# Summary Statistics Generation

This notebook describes and implements the process of generating summary statistics and outputting them to a format that can be used by the companion notebook to generate synthetic data.  It makes use of the `behavioural_synthetic` library built by the Behavioural Insights Team.  

### Requirements:
- Python 3.11 or greater.
    - Note that in the actual runs in the SRS an earlier version of Python (3.7) was installed and the library had to be adapted accordingly.  This should not make any difference on the level of this notebook, but be aware that it has not yet been tested with the more advanced version of the library and contains some functions (e.g. categorical censorship) that are not present in the 3.11 version.  Caveat emptor.

### Setup: 
- Copy the following into your working directory:
    - The `behavioural_synthetic` directory.
    - The `requirements.txt` file.
- Create a venv for Python using requirements.txt.
- Set up the input and output directories.
- Edit the notebook to use those input and output directories, as described later.
- Run the relevant sections of the notebook.

## Define libraries, shared functions and shared user-defined variables.

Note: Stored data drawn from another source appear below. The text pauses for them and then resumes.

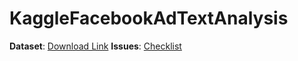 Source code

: # KaggleFacebookAdTextAnalysis

__Dataset__: [Download Link](https://www.kaggle.com/mrmorj/political-advertisements-from-facebook/download)
__Issues__: [Checklist](https://github.com/g-dant/KaggleFacebookAdTextAnalysis/issues)
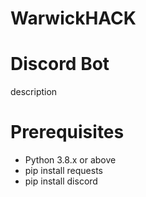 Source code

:# WarwickHACK

# Discord Bot

description

# Prerequisites
- Python 3.8.x or above
- pip install requests
- pip install discord

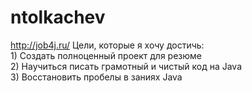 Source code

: # ntolkachev
http://job4j.ru/
Цели, которые я хочу достичь:
<br/>1) Создать полноценный проект для резюме
<br/>2) Научиться писать грамотный и чистый код на Java
<br/>3) Восстановить пробелы в заниях Java
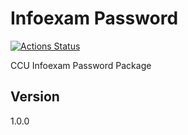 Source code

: # Infoexam Password

[![Actions Status](https://github.com/infoexam/password/workflows/PHPUnit/badge.svg)](https://github.com/infoexam/password/actions)

CCU Infoexam Password Package

## Version

1.0.0
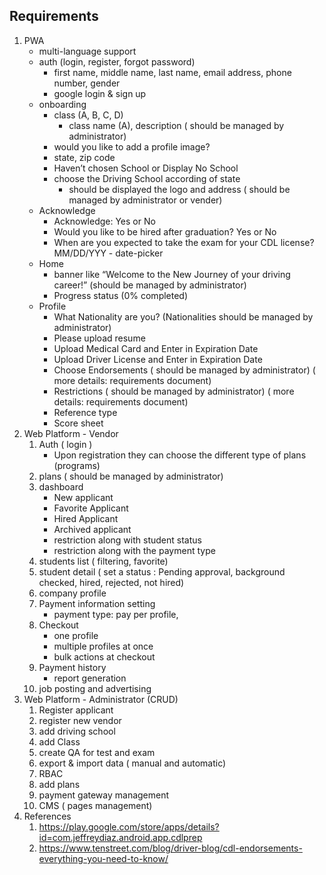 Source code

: ## Requirements

1. PWA
   - multi-language support
   - auth (login, register, forgot password)
     - first name, middle name, last name, email address, phone number, gender
     - google login & sign up
   - onboarding
     - class (A, B, C, D)
       - class name (A), description ( should be managed by administrator)
     - would you like to add a profile image?
     - state, zip code
     - Haven’t chosen School or Display No School
     - choose the Driving School according of state
       - should be displayed the logo and address ( should be managed by administrator or vender)
   - Acknowledge
     - Acknowledge: Yes or No
     - Would you like to be hired after graduation? Yes or No
     - When are you expected to take the exam for your CDL license? MM/DD/YYY - date-picker
   - Home
     - banner like “Welcome to the New Journey of your driving career!” (should be managed by administrator)
     - Progress status (0% completed)
   - Profile
     - What Nationality are you? (Nationalities should be managed by administrator)
     - Please upload resume
     - Upload Medical Card and Enter in Expiration Date
     - Upload Driver License and Enter in Expiration Date
     - Choose Endorsements ( should be managed by administrator) ( more details: requirements document)
     - Restrictions ( should be managed by administrator) ( more details: requirements document)
     - Reference type
     - Score sheet
2. Web Platform - Vendor
   1. Auth ( login )
      - Upon registration they can choose the different type of plans (programs)
   2. plans ( should be managed by administrator)
   3. dashboard
      - New applicant
      - Favorite Applicant
      - Hired Applicant
      - Archived applicant
      - restriction along with student status
      - restriction along with the payment type
   4. students list ( filtering, favorite)
   5. student detail ( set a status : Pending approval, background checked, hired, rejected, not hired)
   6. company profile
   7. Payment information setting
      - payment type: pay per profile,
   8. Checkout
      - one profile
      - multiple profiles at once
      - bulk actions at checkout
   9. Payment history
      - report generation
   10. job posting and advertising
3. Web Platform - Administrator (CRUD)
   1. Register applicant
   2. register new vendor
   3. add driving school
   4. add Class
   5. create QA for test and exam
   6. export & import data ( manual and automatic)
   7. RBAC
   8. add plans
   9. payment gateway management
   10. CMS ( pages management)
4. References
   1. https://play.google.com/store/apps/details?id=com.jeffreydiaz.android.app.cdlprep
   2. https://www.tenstreet.com/blog/driver-blog/cdl-endorsements-everything-you-need-to-know/
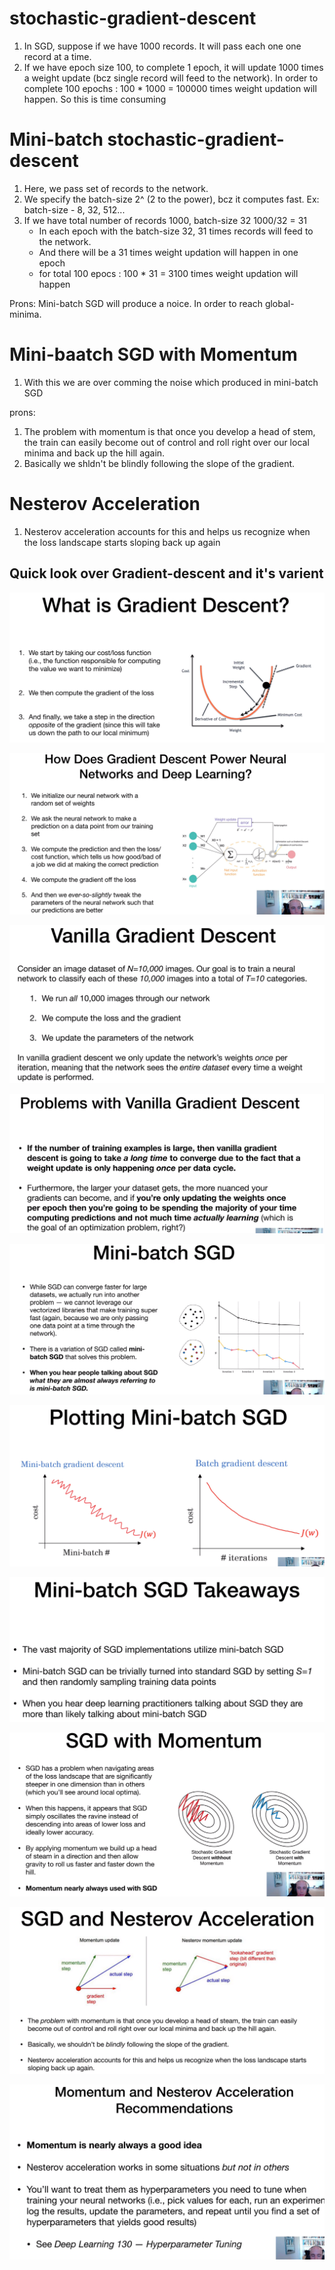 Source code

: # stochastic-gradient-descent

1. In SGD, suppose if we have 1000 records. It will pass each one one record at a time. 
2. If we have epoch size 100,
        to complete 1 epoch, it will update 1000 times a weight update (bcz single record will feed to the network).
        In order to complete 100 epochs : 100 * 1000 = 100000 times weight updation will happen. So this is time consuming

# Mini-batch stochastic-gradient-descent
1. Here, we pass set of records to the network.
2. We specify the batch-size 2^ (2 to the power), bcz it computes fast. Ex: batch-size - 8, 32, 512...
3. If we have total number of records 1000, batch-size 32
   1000/32 = 31
    - In each epoch with the batch-size 32, 31 times records will feed to the network.
    - And there will be a 31 times weight updation will happen in one epoch
    - for total 100 epocs : 100 * 31 = 3100 times weight updation will happen

Prons:
Mini-batch SGD will produce a noice. In order to reach global-minima.

# Mini-baatch SGD with Momentum
1. With this we are over comming the noise which produced in mini-batch SGD

prons: 
1. The problem with momentum is that once you develop a head of stem,
the train can easily become out of control and roll right over our local
minima and back up the hill again.
2. Basically we shldn't be blindly following the slope of the gradient.

# Nesterov Acceleration
1. Nesterov acceleration accounts for this and helps us recognize when the loss
landscape starts sloping back up again

## Quick look over Gradient-descent and it's varient

![img.png](img.png)

![img_1.png](img_1.png)

![img_2.png](img_2.png)

![img_3.png](img_3.png)

![img_4.png](img_4.png)

![img_5.png](img_5.png)

![img_6.png](img_6.png)

![img_7.png](img_7.png)

![img_8.png](img_8.png)

![img_9.png](img_9.png)
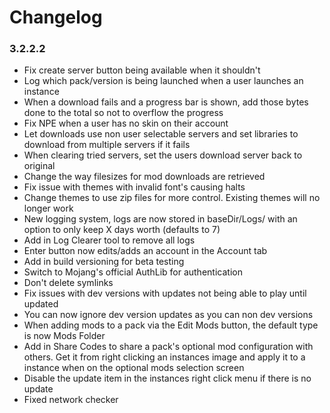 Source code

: Changelog
====================================

### 3.2.2.2

- Fix create server button being available when it shouldn't
- Log which pack/version is being launched when a user launches an instance
- When a download fails and a progress bar is shown, add those bytes done to the total so not to overflow the progress
- Fix NPE when a user has no skin on their account
- Let downloads use non user selectable servers and set libraries to download from multiple servers if it fails
- When clearing tried servers, set the users download server back to original
- Change the way filesizes for mod downloads are retrieved
- Fix issue with themes with invalid font's causing halts
- Change themes to use zip files for more control. Existing themes will no longer work
- New logging system, logs are now stored in baseDir/Logs/ with an option to only keep X days worth (defaults to 7)
- Add in Log Clearer tool to remove all logs
- Enter button now edits/adds an account in the Account tab
- Add in build versioning for beta testing
- Switch to Mojang's official AuthLib for authentication
- Don't delete symlinks
- Fix issues with dev versions with updates not being able to play until updated
- You can now ignore dev version updates as you can non dev versions
- When adding mods to a pack via the Edit Mods button, the default type is now Mods Folder
- Add in Share Codes to share a pack's optional mod configuration with others. Get it from right clicking an instances image and apply it to a instance when on the optional mods selection screen
- Disable the update item in the instances right click menu if there is no update
- Fixed network checker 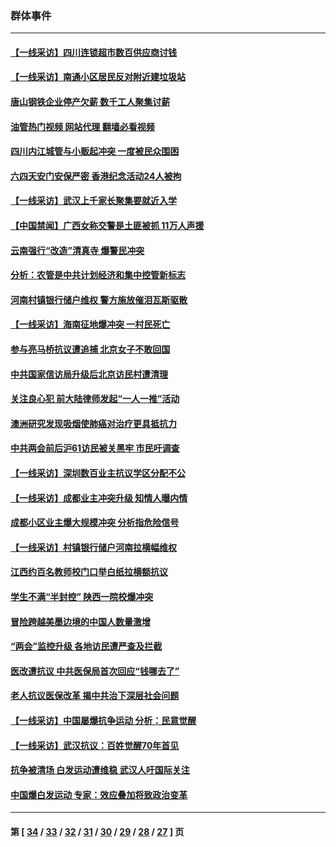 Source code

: ### 群体事件
---
#### [【一线采访】四川连锁超市数百供应商讨钱](../../pages/ncid279/n14025102.md?07041645) 
#### [【一线采访】南通小区居民反对附近建垃圾站](../../pages/ncid279/n14021690.md?07041645) 
#### [唐山钢铁企业停产欠薪 数千工人聚集讨薪](../../pages/ncid279/n14017404.md?07041645) 
#### [油管热门视频 网站代理 翻墙必看视频](http://138.2.39.72:81/youtube.html?epic-marker?07041645)
#### [四川内江城管与小贩起冲突 一度被民众围困](../../pages/ncid279/n14015922.md?07041645) 
#### [六四天安门安保严密 香港纪念活动24人被拘](../../pages/ncid279/n14009800.md?07041645) 
#### [【一线采访】武汉上千家长聚集要就近入学](../../pages/ncid279/n14009497.md?07041645) 
#### [【中国禁闻】广西女称交警是土匪被抓 11万人声援](../../pages/ncid279/n14006869.md?07041645) 
#### [云南强行“改造”清真寺 爆警民冲突](../../pages/ncid279/n14005561.md?07041645) 
#### [分析：农管是中共计划经济和集中控管新标志](../../pages/ncid279/n14000665.md?07041645) 
#### [河南村镇银行储户维权 警方施放催泪瓦斯驱散](../../pages/ncid279/n13998750.md?07041645) 
#### [【一线采访】海南征地爆冲突 一村民死亡](../../pages/ncid279/n13989137.md?07041645) 
#### [参与亮马桥抗议遭追捕 北京女子不敢回国](../../pages/ncid279/n13985420.md?07041645) 
#### [中共国家信访局升级后北京访民村遭清理](../../pages/ncid279/n13984826.md?07041645) 
#### [关注良心犯 前大陆律师发起“一人一推”活动](../../pages/ncid279/n13980524.md?07041645) 
#### [澳洲研究发现吸烟使肺癌对治疗更具抵抗力](../../pages/ncid279/n13977762.md?07041645) 
#### [中共两会前后沪61访民被关黑牢 市民吁调查](../../pages/ncid279/n13976054.md?07041645) 
#### [【一线采访】深圳数百业主抗议学区分配不公](../../pages/ncid279/n13976680.md?07041645) 
#### [【一线采访】成都业主冲突升级 知情人曝内情](../../pages/ncid279/n13965289.md?07041645) 
#### [成都小区业主爆大规模冲突 分析指危险信号](../../pages/ncid279/n13964520.md?07041645) 
#### [【一线采访】村镇银行储户河南拉横幅维权](../../pages/ncid279/n13964555.md?07041645) 
#### [江西约百名教师校门口举白纸拉横额抗议](../../pages/ncid279/n13958579.md?07041645) 
#### [学生不满“半封控” 陕西一院校爆冲突](../../pages/ncid279/n13946647.md?07041645) 
#### [冒险跨越美墨边境的中国人数量激增](../../pages/ncid279/n13946742.md?07041645) 
#### [“两会”监控升级 各地访民遭严查及拦截](../../pages/ncid279/n13942702.md?07041645) 
#### [医改遭抗议 中共医保局首次回应“钱哪去了”](../../pages/ncid279/n13938290.md?07041645) 
#### [老人抗议医保改革 揭中共治下深层社会问题](../../pages/ncid279/n13934963.md?07041645) 
#### [【一线采访】中国屡爆抗争运动 分析：民意觉醒](../../pages/ncid279/n13934024.md?07041645) 
#### [【一线采访】武汉抗议：百姓觉醒70年首见](../../pages/ncid279/n13931265.md?07041645) 
#### [抗争被清场 白发运动遭维稳 武汉人吁国际关注](../../pages/ncid279/n13931147.md?07041645) 
#### [中国爆白发运动 专家：效应叠加将致政治变革](../../pages/ncid279/n13931004.md?07041645) 

---
#### 第 [ [34](./34.md?07041645) / [33](./33.md?07041645) / [32](./32.md?07041645) / [31](./31.md?07041645) / [30](./30.md?07041645) / [29](./29.md?07041645) / [28](./28.md?07041645) / [27](./27.md?07041645) ] 页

This section describes library imports, useful functions and user-defined variables that are used throughout the notebook

### Libraries

In [None]:
import json
import gc
from os import listdir
from os.path import isfile, join
from math import ceil

import pandas as pd

from behavioral_synthetic.tables.columns.general_functions import read_data
from behavioral_synthetic.tables.Table import Table
from behavioral_synthetic.tables.test_Table import TestTable

### Define dataset properties

The data was originally output in terms of a single, large .tsv file.  Here we define the names of data sets of interest in the form of a batch name (which sets a target directory for that batch) and a dictionary `datasets`.  `datasets` is of the form `{ ${DATASET_NAME}: {"ID": ${PROJECT_ID}},...}` where `${DATASET_NAME}` is the name of the dataset and `${PROJECT_ID}` identifies the dataset within the file.

In [None]:
batch_name ="BATCH13" #defines target directory for batch

datasets = {

}

### Shared function

This locates whether a given file is present in a directory

In [None]:
def is_file_in_directory(directory, filename):
    file_list = [f for f in listdir(directory) if isfile(join(directory, f))]
    return filename in file_list

## Extract datasets for individual projects from master file

This section of code finds the data sets of interest in the combined file of all projects and, if they have not already been output as a distinct .tsv file, does so.  It also ensures (using the `data_types` and `nulls`) that a list of ID variables are set to have null values, so that the final steps of synthetic data generation (in the companion notebook) can provide suitable customised values. 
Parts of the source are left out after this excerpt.